Communicating well. This endows a responsibility on members to have this knowledge, as well as act on it. We must not only know it, we must recognize through action and actually do it. Not to be lost in the picture here is an important act of reflection: criticizing and then removing those hindrances to honest, open dialogue.
It is often held up as a virtue that one who respects others opinions, and more specifically their ability to believe differently, is integral to communicating well. Respecting the differences of the Other. And this seems entirely counter-intuitive to me. Of course, we're all not the same person. We are each different in the way our particulars manifest themselves, but we share the general schema of particulars, the different categories. It is a difference of degree. If honest, open dialogue is needed: how can we justify removing such a general group of statements as beliefs from the mix? It seems right to apply the tag of "universal human good questions" to "beliefs", for really what is a belief other than an individual's "conclusion" (and i use that word loosely) answering the question: How is a human life best lived? For it would certainly be an outrageous concept that anyone would live their life in any way other than the one they deem the best for a human to live, no? Though I guess perhaps no one is perfect, No One can live in perfectly congruent accordance with standards of value (self-derived or otherwise)? But, all the same, it seems entirely ridiculous that one would live so far outside the spectrum of the standard and that this would still remain as the standard. It seems that if one lived so far out of whack with what is claimed by the standard, then perhaps self-reflection is needed to sort it out and decide what is the standard that is actually ruling and contributing to reality, interacting with wills external to my own: "I may claim to myself and others that it is one thing, but doesn't this clear fissure prove otherwise? How can I claim to value x so greatly on the one hand, but restrict if from ever manifesting itself in action by walking towards y and only groping at x? Perhaps, I value this y, the end my actions proves out, and not the end I thought I sought in my mind."

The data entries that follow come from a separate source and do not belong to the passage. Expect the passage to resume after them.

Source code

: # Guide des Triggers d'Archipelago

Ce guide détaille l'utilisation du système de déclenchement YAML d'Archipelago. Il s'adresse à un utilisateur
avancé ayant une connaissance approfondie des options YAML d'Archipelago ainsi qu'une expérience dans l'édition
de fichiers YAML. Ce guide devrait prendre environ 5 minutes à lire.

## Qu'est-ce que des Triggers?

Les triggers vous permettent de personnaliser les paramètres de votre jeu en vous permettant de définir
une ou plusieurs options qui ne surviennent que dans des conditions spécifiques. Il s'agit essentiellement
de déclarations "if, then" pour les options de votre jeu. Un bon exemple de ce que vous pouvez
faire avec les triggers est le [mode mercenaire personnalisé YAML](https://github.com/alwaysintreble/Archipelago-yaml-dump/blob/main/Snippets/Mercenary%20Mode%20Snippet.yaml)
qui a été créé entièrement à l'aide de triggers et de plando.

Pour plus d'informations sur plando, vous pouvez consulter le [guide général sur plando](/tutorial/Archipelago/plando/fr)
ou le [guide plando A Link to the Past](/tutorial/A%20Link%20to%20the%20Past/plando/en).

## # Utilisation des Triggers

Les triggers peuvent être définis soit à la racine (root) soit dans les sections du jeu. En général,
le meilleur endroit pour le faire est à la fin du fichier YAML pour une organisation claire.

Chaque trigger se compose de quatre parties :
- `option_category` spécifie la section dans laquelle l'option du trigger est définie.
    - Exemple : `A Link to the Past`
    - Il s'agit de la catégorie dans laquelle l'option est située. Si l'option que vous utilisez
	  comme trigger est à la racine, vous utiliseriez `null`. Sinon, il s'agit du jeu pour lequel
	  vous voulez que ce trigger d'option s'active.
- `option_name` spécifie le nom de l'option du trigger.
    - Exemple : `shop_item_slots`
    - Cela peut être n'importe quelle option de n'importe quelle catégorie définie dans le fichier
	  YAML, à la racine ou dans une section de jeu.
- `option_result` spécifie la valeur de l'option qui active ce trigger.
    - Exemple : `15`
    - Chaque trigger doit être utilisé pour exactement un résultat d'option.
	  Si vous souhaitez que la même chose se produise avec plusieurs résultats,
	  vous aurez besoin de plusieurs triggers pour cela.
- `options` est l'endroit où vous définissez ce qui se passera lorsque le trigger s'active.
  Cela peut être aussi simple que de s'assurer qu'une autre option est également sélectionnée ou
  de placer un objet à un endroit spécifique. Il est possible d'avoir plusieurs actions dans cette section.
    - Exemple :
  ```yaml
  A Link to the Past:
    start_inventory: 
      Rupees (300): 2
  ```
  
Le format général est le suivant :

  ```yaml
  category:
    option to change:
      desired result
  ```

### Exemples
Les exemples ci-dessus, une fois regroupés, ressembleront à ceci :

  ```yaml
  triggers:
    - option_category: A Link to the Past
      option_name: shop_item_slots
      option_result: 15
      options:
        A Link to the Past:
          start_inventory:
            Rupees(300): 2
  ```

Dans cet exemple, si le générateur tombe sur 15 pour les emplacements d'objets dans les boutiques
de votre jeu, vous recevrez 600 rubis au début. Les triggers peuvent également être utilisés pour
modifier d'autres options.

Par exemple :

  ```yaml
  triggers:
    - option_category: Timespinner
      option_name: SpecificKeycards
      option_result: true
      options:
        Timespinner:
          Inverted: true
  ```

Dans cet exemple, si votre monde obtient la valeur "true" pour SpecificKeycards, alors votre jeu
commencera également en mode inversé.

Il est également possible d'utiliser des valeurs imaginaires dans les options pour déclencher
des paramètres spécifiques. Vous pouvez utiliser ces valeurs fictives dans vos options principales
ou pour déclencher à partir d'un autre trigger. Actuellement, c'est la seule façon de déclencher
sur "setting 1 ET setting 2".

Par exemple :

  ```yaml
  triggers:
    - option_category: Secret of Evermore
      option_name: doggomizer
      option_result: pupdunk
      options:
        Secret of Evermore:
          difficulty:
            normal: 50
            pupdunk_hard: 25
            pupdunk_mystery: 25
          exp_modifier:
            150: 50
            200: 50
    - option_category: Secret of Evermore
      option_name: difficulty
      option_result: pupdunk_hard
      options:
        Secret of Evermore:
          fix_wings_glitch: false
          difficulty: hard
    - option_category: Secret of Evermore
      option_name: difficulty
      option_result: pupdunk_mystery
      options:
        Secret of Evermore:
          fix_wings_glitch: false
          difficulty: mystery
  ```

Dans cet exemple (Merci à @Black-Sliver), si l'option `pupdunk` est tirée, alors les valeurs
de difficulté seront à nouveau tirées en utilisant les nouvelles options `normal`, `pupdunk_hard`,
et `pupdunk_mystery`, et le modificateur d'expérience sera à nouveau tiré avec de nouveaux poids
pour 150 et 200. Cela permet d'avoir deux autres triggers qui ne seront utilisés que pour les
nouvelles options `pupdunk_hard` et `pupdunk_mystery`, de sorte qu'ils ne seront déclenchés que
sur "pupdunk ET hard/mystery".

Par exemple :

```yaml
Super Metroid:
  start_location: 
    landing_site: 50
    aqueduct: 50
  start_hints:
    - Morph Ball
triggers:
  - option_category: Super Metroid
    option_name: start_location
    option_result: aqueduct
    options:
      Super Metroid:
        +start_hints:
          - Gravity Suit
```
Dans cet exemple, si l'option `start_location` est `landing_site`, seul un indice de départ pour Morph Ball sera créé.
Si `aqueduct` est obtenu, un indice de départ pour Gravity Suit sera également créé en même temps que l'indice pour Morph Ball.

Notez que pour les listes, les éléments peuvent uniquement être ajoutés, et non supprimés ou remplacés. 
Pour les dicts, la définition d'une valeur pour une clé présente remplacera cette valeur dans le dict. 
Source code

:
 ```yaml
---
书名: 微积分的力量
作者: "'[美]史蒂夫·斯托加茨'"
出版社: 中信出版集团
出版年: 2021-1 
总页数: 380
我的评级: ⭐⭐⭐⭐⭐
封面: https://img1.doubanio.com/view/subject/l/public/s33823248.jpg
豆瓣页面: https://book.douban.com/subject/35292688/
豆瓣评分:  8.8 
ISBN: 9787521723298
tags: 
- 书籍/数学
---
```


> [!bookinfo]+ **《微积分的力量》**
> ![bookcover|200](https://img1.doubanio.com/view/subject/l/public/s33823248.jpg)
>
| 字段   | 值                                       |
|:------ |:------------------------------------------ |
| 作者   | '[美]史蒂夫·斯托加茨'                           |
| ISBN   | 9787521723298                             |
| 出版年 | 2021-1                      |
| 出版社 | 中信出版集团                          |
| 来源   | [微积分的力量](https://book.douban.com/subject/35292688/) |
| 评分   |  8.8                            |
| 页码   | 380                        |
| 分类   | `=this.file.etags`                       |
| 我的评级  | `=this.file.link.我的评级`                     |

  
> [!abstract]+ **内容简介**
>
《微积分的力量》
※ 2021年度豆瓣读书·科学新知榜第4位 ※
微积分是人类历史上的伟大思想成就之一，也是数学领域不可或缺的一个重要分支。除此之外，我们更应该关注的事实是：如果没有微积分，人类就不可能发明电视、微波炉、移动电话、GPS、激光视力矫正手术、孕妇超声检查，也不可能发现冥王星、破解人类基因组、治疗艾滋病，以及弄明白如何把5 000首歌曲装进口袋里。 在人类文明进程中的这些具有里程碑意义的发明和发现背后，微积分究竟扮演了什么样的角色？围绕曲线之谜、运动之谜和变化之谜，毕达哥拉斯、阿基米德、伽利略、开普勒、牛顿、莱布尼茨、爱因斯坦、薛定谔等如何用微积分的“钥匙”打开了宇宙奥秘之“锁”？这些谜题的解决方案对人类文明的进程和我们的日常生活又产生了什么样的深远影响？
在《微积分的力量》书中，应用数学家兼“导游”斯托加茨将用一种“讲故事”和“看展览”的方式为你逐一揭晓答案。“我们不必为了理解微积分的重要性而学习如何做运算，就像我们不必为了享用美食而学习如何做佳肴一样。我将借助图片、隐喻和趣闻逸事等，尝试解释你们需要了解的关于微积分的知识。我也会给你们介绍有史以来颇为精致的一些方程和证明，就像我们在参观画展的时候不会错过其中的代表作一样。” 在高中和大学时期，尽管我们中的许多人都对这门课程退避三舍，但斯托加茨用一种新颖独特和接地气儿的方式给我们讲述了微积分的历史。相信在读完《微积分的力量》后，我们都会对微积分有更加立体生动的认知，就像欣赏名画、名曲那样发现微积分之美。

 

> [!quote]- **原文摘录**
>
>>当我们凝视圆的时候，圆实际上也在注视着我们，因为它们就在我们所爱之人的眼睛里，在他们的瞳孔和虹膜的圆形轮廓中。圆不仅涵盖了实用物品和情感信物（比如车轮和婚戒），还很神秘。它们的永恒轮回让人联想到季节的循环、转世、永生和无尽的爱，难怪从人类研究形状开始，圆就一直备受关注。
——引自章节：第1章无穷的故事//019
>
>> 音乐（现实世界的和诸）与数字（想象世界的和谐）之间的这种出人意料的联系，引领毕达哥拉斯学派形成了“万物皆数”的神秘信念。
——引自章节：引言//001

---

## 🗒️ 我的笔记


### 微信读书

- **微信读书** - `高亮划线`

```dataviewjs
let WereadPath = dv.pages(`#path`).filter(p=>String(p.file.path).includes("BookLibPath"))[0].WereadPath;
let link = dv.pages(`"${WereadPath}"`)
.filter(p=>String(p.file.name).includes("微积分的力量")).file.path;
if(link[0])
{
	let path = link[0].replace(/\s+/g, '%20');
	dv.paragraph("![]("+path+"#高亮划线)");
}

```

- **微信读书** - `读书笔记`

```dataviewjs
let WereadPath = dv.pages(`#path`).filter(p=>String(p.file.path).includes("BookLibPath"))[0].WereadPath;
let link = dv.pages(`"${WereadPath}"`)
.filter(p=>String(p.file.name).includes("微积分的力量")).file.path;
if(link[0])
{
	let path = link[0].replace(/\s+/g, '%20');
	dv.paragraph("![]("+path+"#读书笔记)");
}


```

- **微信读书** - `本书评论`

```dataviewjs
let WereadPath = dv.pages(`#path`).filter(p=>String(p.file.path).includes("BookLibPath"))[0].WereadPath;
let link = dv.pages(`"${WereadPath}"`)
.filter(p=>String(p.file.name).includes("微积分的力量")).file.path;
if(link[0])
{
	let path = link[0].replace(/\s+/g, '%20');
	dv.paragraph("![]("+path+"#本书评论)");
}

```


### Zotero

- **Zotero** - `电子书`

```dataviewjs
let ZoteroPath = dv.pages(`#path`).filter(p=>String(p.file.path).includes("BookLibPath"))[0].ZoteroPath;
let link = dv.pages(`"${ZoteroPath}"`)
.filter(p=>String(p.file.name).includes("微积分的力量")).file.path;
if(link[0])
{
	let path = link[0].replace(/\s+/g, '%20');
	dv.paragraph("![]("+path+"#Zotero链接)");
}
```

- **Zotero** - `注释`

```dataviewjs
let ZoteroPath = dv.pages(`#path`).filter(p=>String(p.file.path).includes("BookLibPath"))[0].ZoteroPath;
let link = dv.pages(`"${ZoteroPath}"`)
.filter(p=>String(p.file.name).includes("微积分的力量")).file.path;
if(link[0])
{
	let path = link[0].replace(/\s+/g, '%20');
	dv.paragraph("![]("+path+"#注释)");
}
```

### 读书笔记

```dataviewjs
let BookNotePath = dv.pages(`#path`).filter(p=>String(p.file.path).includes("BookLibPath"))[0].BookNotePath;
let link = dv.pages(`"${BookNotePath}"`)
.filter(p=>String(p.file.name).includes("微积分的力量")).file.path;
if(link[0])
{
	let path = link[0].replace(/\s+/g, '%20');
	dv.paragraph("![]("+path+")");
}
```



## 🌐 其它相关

Maybe that is too black and white. Or too naive. It isn't that people aren't aware of the parallel, crashing standards. Or are aware of one and not the other. It's that they don't recognize the conflict. They have no idea that they engage in a self-negating cycle. That they act towards one end for a period of time. Then towards another. And that these aren't parallel, never-meeting-except-at-the-finish line lines, but, sadly, tragically, inextricable from one another. Ripping the other to shreds while building itself with glorious intentions. And then powerlessly getting ravaged by the other. Neither counterwilling, neither protesting. They have no idea for of course the courses of actions themselves exist in a vacuum; they are human dependent, human created. They require a director, and not an autonomous one at that, an autopilot suffices. They don't know the difference, they are intangible, puppet concepts. So, the onus is on the director to realize the conflict and adjust. But he doesn't. He doesn't look inside. He wanders about aimlessly, motivated by emotion and whim. He feels the pain of the battle raging within, and is unable to know that not only is he the only who could stop it but that there is a conflict worth fighting at all. That Yorke’s “two colors” reside inside his head. He sits contentedly in pools of corrosive, quickly consequential unknown knowns.
So, if we maintain that communication is the most basic tool for social success, then an even more fundamental need arises towards that end: self-reflection
And what of language, that most basic building block of communication? How does it affect comm that words have become so detached from any sort of "static" meaning, bending stretching, each time in another direction, under the auspices of another general, adifferent set of troops with dreams of conquering lands wholly unfamiliar to previous generations of usage.